While possibly trying to lift the stigma against women who cannot bear children, the Delhi high court judgement seems to have given them the upper hand in relation to the surrogate mother.

First, it is based not on an argument calling for a non-discriminatory legal definition of motherhood but one recognising the need to ensure the well-being of the child of the biological mother, who is almost always much better off than the surrogate mother.

Second, the court observed that because the mother supplying the eggs was the legal guardian, she was within her rights to restrain the surrogate mother from terminating the pregnancy, even if the latter is well within her rights to do so under abortion law, the Medical Termination of Pregnancy Act.

This law allows all abortions, without any conditions, if they are carried out within the first trimester. After the first trimester, a woman aborting her child must obtain the permission of a medical board, which will evaluate health risks to the mother and child, as well as other factors. This law does not say anything about cases of surrogacy, namely whether the surrogate mother is also within her rights to terminate the pregnancy within the first three months.

The judge offered no reason for going into this question, which was not relevant to the case, but by overriding the abortion law, he tilts the balance of power in the biological mother’s favour.

Third, the judgement refers to the biological mother as the “commissioning” and not “contracting” mother.

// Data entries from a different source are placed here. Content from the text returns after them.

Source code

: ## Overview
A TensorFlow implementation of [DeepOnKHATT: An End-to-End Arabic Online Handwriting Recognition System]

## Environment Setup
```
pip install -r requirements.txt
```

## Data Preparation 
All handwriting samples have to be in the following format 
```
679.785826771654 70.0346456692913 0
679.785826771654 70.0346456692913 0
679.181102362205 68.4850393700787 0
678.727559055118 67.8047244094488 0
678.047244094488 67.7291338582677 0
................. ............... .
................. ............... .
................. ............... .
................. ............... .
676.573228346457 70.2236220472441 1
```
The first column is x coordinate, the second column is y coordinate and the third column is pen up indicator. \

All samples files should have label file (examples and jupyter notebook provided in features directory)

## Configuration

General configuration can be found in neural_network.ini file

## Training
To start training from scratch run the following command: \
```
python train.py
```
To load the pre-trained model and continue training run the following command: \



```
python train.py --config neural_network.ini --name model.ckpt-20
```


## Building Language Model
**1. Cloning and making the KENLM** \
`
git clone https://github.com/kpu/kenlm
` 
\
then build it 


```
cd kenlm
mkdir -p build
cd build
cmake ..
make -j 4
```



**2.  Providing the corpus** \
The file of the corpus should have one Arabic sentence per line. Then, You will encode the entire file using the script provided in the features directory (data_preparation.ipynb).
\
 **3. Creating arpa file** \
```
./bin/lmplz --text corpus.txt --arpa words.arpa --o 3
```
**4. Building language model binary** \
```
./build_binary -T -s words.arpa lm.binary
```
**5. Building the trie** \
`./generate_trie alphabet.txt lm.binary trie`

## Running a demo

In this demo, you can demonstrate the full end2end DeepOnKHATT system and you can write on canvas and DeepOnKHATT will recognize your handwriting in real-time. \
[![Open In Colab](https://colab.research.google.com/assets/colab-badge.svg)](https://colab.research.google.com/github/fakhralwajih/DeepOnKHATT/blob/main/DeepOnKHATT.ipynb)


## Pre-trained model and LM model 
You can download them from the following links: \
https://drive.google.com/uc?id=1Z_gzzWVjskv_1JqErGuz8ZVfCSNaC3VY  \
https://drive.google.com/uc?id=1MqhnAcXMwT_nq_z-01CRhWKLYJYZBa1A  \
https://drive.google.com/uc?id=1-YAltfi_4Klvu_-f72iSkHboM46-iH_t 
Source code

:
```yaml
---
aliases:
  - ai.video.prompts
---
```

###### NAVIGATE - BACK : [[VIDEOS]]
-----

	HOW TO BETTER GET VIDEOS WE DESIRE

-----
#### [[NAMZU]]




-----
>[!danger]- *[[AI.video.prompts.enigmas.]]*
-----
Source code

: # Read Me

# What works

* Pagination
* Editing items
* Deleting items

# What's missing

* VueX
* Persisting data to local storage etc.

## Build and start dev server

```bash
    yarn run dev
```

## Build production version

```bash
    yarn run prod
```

Even though Indian contract law does not recognising surrogacy agreements, a contract has a more egalitarian connotation as a legal agreement between two equals. Although in practice one side usually has the upper hand even in a contract, “contracting” is a less one-sided than “commissioning”, which takes for granted that the commissioner, in this case the biological mother, calls the shots.

But the Delhi High Court at least did not use the derogatory term employed by its Kerala counterpart, which in a similar case last year, said that a surrogate mother was a “mere vessel.”

Surrogacy is a booming business in India, but several reports have shown that surrogate mother, often driven by poverty to “rent out” their wombs, are vulnerable to exploitation.

Clinics that promise the biological mother that they will deliver a “healthy product” and take great care to ensure the unborn child, fail to be as sensitive to the needs of the surrogates. In 2013, the government drafted a bill, yet to be passed, to regulate this lucrative trade, but came under criticism for favouring the biological mother, who is almost always more socio-economically privileged.

In the absence of equitable legislation for surrogacy, courts, while championing the rights of one category of mothers, must not, inadvertently or otherwise, give their poorer cousins a raw deal.